Plain-text document sources

============

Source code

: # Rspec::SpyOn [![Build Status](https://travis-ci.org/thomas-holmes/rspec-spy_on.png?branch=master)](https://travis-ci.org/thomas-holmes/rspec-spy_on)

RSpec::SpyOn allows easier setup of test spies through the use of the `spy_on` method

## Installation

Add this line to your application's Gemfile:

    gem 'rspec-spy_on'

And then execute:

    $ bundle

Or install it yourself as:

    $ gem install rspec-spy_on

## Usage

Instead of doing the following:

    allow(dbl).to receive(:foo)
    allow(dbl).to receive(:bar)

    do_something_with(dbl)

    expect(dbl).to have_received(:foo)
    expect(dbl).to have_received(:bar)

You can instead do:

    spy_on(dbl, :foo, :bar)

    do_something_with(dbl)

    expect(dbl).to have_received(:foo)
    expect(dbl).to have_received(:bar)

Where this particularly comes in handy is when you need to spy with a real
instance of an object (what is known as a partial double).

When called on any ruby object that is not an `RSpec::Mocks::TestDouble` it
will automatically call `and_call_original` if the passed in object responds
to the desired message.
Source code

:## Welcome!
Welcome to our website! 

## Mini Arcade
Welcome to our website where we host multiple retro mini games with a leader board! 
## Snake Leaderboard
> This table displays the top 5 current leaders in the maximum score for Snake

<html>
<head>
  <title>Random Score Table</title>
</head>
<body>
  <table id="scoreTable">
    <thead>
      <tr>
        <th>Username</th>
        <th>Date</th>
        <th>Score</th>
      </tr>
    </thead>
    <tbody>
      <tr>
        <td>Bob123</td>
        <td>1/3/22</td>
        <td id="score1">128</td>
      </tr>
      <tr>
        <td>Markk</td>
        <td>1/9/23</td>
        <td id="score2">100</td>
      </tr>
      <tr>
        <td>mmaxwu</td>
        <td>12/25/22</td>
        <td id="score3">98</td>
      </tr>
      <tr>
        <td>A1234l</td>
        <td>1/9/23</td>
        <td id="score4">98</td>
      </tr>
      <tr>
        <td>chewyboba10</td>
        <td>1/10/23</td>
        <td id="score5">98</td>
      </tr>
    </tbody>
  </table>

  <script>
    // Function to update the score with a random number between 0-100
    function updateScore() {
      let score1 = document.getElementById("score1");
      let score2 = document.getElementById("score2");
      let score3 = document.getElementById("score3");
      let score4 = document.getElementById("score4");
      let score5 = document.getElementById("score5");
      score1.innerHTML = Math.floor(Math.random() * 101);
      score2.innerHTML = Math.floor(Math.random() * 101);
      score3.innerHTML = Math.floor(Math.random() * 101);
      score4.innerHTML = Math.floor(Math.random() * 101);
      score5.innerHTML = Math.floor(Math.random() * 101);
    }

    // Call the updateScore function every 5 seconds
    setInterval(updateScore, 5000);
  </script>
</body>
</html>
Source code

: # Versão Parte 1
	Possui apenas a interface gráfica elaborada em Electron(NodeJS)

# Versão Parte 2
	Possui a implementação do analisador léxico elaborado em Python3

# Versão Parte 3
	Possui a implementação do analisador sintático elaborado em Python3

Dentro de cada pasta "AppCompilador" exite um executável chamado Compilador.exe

============

### What the task asks
From the records above, please extract every line and repeat it exactly.

### Finished task
Source code

: # Rspec::SpyOn [![Build Status](https://travis-ci.org/thomas-holmes/rspec-spy_on.png?branch=master)](https://travis-ci.org/thomas-holmes/rspec-spy_on)

RSpec::SpyOn allows easier setup of test spies through the use of the `spy_on` method

## Installation

Add this line to your application's Gemfile:

    gem 'rspec-spy_on'

And then execute:

    $ bundle

Or install it yourself as:

    $ gem install rspec-spy_on

## Usage

Instead of doing the following:

    allow(dbl).to receive(:foo)
    allow(dbl).to receive(:bar)

    do_something_with(dbl)

    expect(dbl).to have_received(:foo)
    expect(dbl).to have_received(:bar)

You can instead do:

    spy_on(dbl, :foo, :bar)

    do_something_with(dbl)

    expect(dbl).to have_received(:foo)
    expect(dbl).to have_received(:bar)

Where this particularly comes in handy is when you need to spy with a real
instance of an object (what is known as a partial double).

When called on any ruby object that is not an `RSpec::Mocks::TestDouble` it
will automatically call `and_call_original` if the passed in object responds
to the desired message.
Source code

:## Welcome!
Welcome to our website! 

## Mini Arcade
Welcome to our website where we host multiple retro mini games with a leader board! 
## Snake Leaderboard
> This table displays the top 5 current leaders in the maximum score for Snake

<html>
<head>
  <title>Random Score Table</title>
</head>
<body>
  <table id="scoreTable">
    <thead>
      <tr>
        <th>Username</th>
        <th>Date</th>
        <th>Score</th>
      </tr>
    </thead>
    <tbody>
      <tr>
        <td>Bob123</td>
        <td>1/3/22</td>
        <td id="score1">128</td>
      </tr>
      <tr>
        <td>Markk</td>
        <td>1/9/23</td>
        <td id="score2">100</td>
      </tr>
      <tr>
        <td>mmaxwu</td>
        <td>12/25/22</td>
        <td id="score3">98</td>
      </tr>
      <tr>
        <td>A1234l</td>
        <td>1/9/23</td>
        <td id="score4">98</td>
      </tr>
      <tr>
        <td>chewyboba10</td>
        <td>1/10/23</td>
        <td id="score5">98</td>
      </tr>
    </tbody>
  </table>

  <script>
    // Function to update the score with a random number between 0-100
    function updateScore() {
      let score1 = document.getElementById("score1");
      let score2 = document.getElementById("score2");
      let score3 = document.getElementById("score3");
      let score4 = document.getElementById("score4");
      let score5 = document.getElementById("score5");
      score1.innerHTML = Math.floor(Math.random() * 101);
      score2.innerHTML = Math.floor(Math.random() * 101);
      score3.innerHTML = Math.floor(Math.random() * 101);
      score4.innerHTML = Math.floor(Math.random() * 101);
      score5.innerHTML = Math.floor(Math.random() * 101);
    }

    // Call the updateScore function every 5 seconds
    setInterval(updateScore, 5000);
  </script>
</body>
</html>
Source code

: # Versão Parte 1
	Possui apenas a interface gráfica elaborada em Electron(NodeJS)

# Versão Parte 2
	Possui a implementação do analisador léxico elaborado em Python3

# Versão Parte 3
	Possui a implementação do analisador sintático elaborado em Python3

Dentro de cada pasta "AppCompilador" exite um executável chamado Compilador.exe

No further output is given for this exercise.